AJR: Speaking of accountability, how often do practice mindfulness, such as meditation, journaling or yoga?

TY: [This is my schedule] when I am getting ready for this upcoming season: Breakfast, workout, leave that workout and drive to the next workout. Leave that workout and go home to hang out with the family for a little bit. When I get done with that, I might do some work on all my other companies, get updates from my businesses and employees that are working with other companies. By the time I am finished my day, it’s time for me to hang out with the family a little more before bedtime. I get in the shower at 10 or 11 and that’s when I practice my mindfulness. During the season, it’s a little easier because I have dedicated naptime on gamedays, which is two or three hours when no one bothers me. I turn on the meditation music and just lay there and soak that all in.

AJR: Playing music with 432 hz frequency is said to be the most relaxing frequency for the human ear and to use for relaxation and calmness. The streaming music services have many playlists that specifically have songs selected in the 432 hz range—just an FYI since you put on meditation music at nap time. It seems like meditation is also one of your go to methodologies for mindfulness

TY: Yes, either that or total silence. Yoga is cool but yoga hurts [laughter]. As a basketball player, I am very, very stiff so I like mindfulness to be less painful.

AJR: Is there anything that excites you about mindfulness practices that you want to share?

TY: What’s cool about mindfulness is that it lets a person put themselves into sort a box. By that I mean you can deal with your own state of mind and restore and regenerate or reenergize yourself by just lying there or thinking positive thoughts.
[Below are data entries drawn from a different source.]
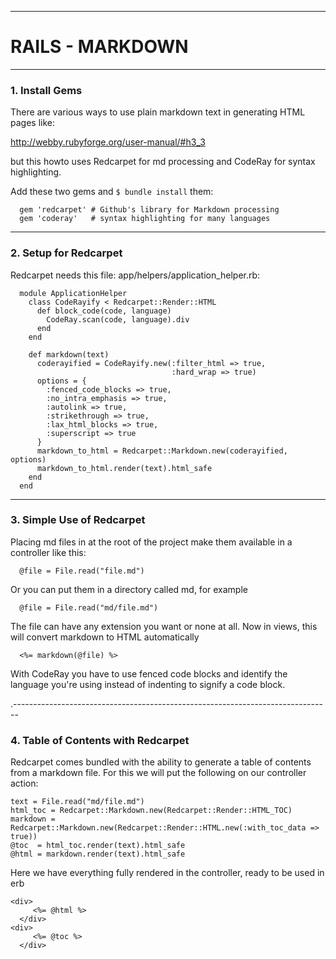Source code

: 
-------------------------------------------------------------------------------

# RAILS - MARKDOWN 

--------------------------------------------------------------------------------
### 1. Install Gems

There are various ways to use plain markdown text in generating HTML pages like:

http://webby.rubyforge.org/user-manual/#h3_3

but this howto uses Redcarpet for md processing and CodeRay for syntax highlighting. 

Add these two gems and `$ bundle install` them:

      gem 'redcarpet' # Github's library for Markdown processing
      gem 'coderay'   # syntax highlighting for many languages

--------------------------------------------------------------------------------
### 2. Setup for Redcarpet

Redcarpet needs this file: app/helpers/application_helper.rb:

      module ApplicationHelper
      	class CodeRayify < Redcarpet::Render::HTML
      	  def block_code(code, language)
      	    CodeRay.scan(code, language).div
      	  end
      	end
      	
      	def markdown(text)
      	  coderayified = CodeRayify.new(:filter_html => true, 
      	                                :hard_wrap => true)
      	  options = {
      	    :fenced_code_blocks => true,
      	    :no_intra_emphasis => true,
      	    :autolink => true,
      	    :strikethrough => true,
      	    :lax_html_blocks => true,
      	    :superscript => true
      	  }
      	  markdown_to_html = Redcarpet::Markdown.new(coderayified, options)
      	  markdown_to_html.render(text).html_safe
      	end
      end

--------------------------------------------------------------------------------
### 3. Simple Use of Redcarpet

Placing md files in at the root of the project make them available in a 
controller like this:

      @file = File.read("file.md")
      
Or you can put them in a directory called md, for example

      @file = File.read("md/file.md")
      
The file can have any extension you want or none at all.
Now in views, this will convert markdown to HTML automatically

      <%= markdown(@file) %> 
      
With CodeRay you have to use fenced code blocks and identify the language you're 
using instead of indenting to signify a code block.

.-------------------------------------------------------------------------------
### 4. Table of Contents with Redcarpet

Redcarpet comes bundled with the ability to generate a table of contents from a 
markdown file. For this we will put the following on our controller action:

    text = File.read("md/file.md")
    html_toc = Redcarpet::Markdown.new(Redcarpet::Render::HTML_TOC)
    markdown = Redcarpet::Markdown.new(Redcarpet::Render::HTML.new(:with_toc_data => true))
    @toc  = html_toc.render(text).html_safe
    @html = markdown.render(text).html_safe
    
Here we have everything fully rendered in the controller, ready to be used in erb

   	<div>
         <%= @html %> 
      </div>   
   	<div>
         <%= @toc %> 
      </div>

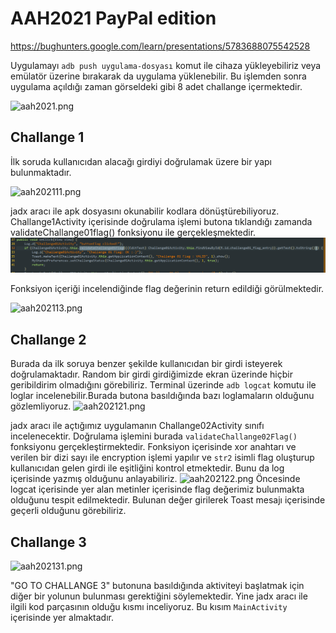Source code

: # AAH2021 PayPal edition


https://bughunters.google.com/learn/presentations/5783688075542528

Uygulamayı `adb push uygulama-dosyası` komut ile cihaza yükleyebiliriz veya emülatör üzerine bırakarak da uygulama yüklenebilir. Bu işlemden sonra uygulama açıldığı zaman görseldeki gibi 8 adet challange içermektedir.

![aah2021.png](https://github.com/arzuozkan/MyAndroidSecurityNotes/blob/main/images/aah2021.png?raw=true)

## Challange 1 
İlk soruda kullanıcıdan alacağı girdiyi doğrulamak üzere bir yapı bulunmaktadır.

![aah202111.png](https://github.com/arzuozkan/MyAndroidSecurityNotes/blob/main/images/aah202111.png?raw=true)

jadx aracı ile apk dosyasını okunabilir kodlara dönüştürebiliyoruz. Challange1Activity içerisinde doğrulama işlemi butona tıklandığı zamanda validateChallange01flag() fonksiyonu ile gerçekleşmektedir.
![aah202112.png](../images/aah202112.png)

Fonksiyon içeriği incelendiğinde flag değerinin return edildiği görülmektedir. 

![aah202113.png](https://github.com/arzuozkan/MyAndroidSecurityNotes/blob/main/images/aah202113.png?raw=true)

## Challange 2
Burada da ilk soruya benzer şekilde kullanıcıdan bir girdi isteyerek doğrulamaktadır.
Random bir girdi girdiğimizde ekran üzerinde hiçbir geribildirim olmadığını görebiliriz. Terminal üzerinde `adb logcat` komutu ile loglar incelenebilir.Burada butona basıldığında bazı loglamaların olduğunu gözlemliyoruz.
![aah202121.png](https://github.com/arzuozkan/MyAndroidSecurityNotes/blob/main/images/aah202121.png?raw=true)

jadx aracı ile açtığımız uygulamanın Challange02Activity sınıfı incelenecektir. Doğrulama işlemini burada `validateChallange02Flag()` fonksiyonu gerçekleştirmektedir. Fonksiyon içerisinde xor anahtarı ve verilen bir dizi sayı ile encryption işlemi yapılır ve `str2` isimli flag oluşturup kullanıcıdan gelen girdi ile eşitliğini kontrol etmektedir. Bunu da log içerisinde yazmış olduğunu anlayabiliriz.
![aah202122.png](https://github.com/arzuozkan/MyAndroidSecurityNotes/blob/main/images/aah202122.png?raw=true)
Öncesinde logcat içerisinde yer alan metinler içerisinde flag değerimiz bulunmakta olduğunu tespit edilmektedir. Bulunan değer girilerek Toast mesajı içerisinde geçerli olduğunu görebiliriz.

## Challange 3
![aah202131.png](https://github.com/arzuozkan/MyAndroidSecurityNotes/blob/main/images/aah202131.png?raw=true)

"GO TO CHALLANGE 3" butonuna basıldığında aktiviteyi başlatmak için diğer bir yolunun bulunması gerektiğini söylemektedir. Yine jadx aracı ile ilgili kod parçasının olduğu kısmı inceliyoruz. Bu kısım `MainActivity` içerisinde yer almaktadır.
That’s one of the coolest parts about it. You can be mentally drained all day and then take an hour for yourself just to get to a state of relaxation. It’s like getting a massage. Your body is hurt but you’re able to use those practices to get yourself back to feeling great again.

AJR: And you can do it all by yourself. That’s the beauty of mindfulness, to have that level of consciousness to be able to reenergize and reflect. Sadly, many people are unaware of the benefits of mindfulness. As a role model and captain of the team, do you ever suggest this to the other players?

TY: I try, but everyone has their own way of coping with things. I try not to put what I do on other people. I try to be mindful of the fact that everyone has different ways that they use to deal with adversity. I try to observe how they manage so that I can be helpful along the way as well.

AJR: As team captain, how do you manage the sports media and press with perhaps negative questions, comments and feedback. This is a topic dominating the news right now.

TY: When you have to answer the same questions over and over, it becomes rehearsed. You have to understand how to deal with the media and deflect the negative and turn it into a positive. If we lose, I admit to that and also let them know the things the team and individual players did well as opposed to dwelling on the things that didn’t work for the team. If [one of the] guys had a bad game or didn’t score a lot, he still might have had a bunch of rebounds or steals, or helped us on a defensive end. He might have afforded us a chance to win at the end of the game, even though he didn’t have the best game. I try to understand what people do and what they bring to the table and then put that out there as opposed to allowing negativity to prevail. [I’m focused on] always keeping it positive.